A Year of Faith should lead us to rediscover why revelation is important. If God delivered a message, that message must carry great importance. We believe that what Christ taught his disciples to be transmitted is the key to finding direction and salvation.

It is not uncommon, however, to hear phrases that make revelation almost superfluous: “We all worship the same God”; or “It doesn’t matter what you believe, what matters is that you love.” There are, however, different ways to understand God, some of which exclude each other and lead, consequently, to very different lifestyles. Newman wrote on this particular issue: “Nothing is easier than to use the word, and mean nothing by it. The heathens used to say, ‘God wills,’ when they meant ‘Fate;’ ‘God provides,’ when they meant ‘Chance;’ ‘God acts,’ when they meant ‘Instinct’ or ‘Sense;’ and ‘God is everywhere,’ when they meant ‘the Soul of Nature.’ The Almighty is something infinitely different from a principle, or a centre of action, or a quality, or a generalization of phenomena” (J.H. Newman, Idea of a University, II, 7).

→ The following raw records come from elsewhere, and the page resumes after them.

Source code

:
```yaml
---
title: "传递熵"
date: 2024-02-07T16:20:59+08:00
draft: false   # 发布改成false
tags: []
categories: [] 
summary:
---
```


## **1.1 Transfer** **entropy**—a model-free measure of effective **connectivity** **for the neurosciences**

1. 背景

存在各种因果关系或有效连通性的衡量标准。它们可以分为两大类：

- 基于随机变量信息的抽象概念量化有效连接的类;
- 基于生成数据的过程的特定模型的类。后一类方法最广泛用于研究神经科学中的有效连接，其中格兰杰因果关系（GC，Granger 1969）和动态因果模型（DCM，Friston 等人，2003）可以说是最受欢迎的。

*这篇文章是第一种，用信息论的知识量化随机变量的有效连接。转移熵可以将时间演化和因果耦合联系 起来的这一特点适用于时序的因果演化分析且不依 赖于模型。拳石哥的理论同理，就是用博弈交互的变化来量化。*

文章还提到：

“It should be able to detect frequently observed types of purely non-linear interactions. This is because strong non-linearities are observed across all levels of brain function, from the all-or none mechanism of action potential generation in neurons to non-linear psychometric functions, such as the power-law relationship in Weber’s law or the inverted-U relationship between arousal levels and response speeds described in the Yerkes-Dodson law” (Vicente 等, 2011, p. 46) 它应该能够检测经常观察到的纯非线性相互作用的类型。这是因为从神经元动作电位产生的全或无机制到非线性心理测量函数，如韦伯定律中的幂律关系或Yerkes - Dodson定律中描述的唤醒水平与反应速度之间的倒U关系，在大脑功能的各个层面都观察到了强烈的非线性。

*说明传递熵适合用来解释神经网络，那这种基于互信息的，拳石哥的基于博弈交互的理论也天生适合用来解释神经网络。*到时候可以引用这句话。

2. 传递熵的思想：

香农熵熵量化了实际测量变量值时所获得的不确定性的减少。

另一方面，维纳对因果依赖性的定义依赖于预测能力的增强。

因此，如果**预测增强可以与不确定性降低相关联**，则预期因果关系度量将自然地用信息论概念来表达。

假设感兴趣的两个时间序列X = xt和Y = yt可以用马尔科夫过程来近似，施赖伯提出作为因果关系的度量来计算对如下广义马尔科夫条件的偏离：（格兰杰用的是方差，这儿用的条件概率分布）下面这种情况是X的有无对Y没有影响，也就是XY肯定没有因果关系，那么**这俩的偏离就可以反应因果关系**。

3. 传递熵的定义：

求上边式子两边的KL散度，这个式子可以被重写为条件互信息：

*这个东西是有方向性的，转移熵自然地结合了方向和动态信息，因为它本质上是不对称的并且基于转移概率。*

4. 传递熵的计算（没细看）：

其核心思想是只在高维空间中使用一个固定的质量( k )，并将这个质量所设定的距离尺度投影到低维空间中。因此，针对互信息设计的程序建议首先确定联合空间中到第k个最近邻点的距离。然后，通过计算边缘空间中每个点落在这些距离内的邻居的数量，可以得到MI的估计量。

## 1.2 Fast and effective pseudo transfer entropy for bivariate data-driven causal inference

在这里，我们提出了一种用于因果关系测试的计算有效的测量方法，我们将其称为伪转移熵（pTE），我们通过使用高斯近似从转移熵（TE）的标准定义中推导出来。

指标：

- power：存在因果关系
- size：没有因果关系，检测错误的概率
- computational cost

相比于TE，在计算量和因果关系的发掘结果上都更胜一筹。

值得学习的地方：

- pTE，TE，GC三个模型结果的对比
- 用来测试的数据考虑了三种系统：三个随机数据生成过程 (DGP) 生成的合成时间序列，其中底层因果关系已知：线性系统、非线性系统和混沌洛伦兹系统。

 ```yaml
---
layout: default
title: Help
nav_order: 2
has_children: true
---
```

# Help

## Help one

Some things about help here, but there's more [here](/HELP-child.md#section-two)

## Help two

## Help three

As far as love is concerned, its meaning changes with the different ideas of God. Our moral ideals follow our understanding of God. In a religious tradition that believes that the Divinity is identified with all-of-reality (pantheism) and that individuals are a part of ‘God’ thus understood, loving others means encouraging them to let go of their individuality to blend with the Total Reality. For a Christian, individual persons are created in the image of God, but distinct from Him. Therefore, loving in a Christian way will lead us to affirm each person in his or her uniqueness. This is one example among many that could be given. The point is that a different understanding of fundamental ideas, such as God, the human person, salvation, good and evil, cannot fail to have consequences in the moral realm.

In this regard, the Year of Faith should also be an occasion to grow in our understanding of the content of faith and its consequences. This can be accomplished by reading the Scriptures, the Catechism of the Catholic Faith and by participating in different programs of faith formation.

Let us conclude with the words of St. John the Apostle: “Whoever is begotten by God conquers the world. And the victory that conquers the world is our faith” (1 Jn 5: 4).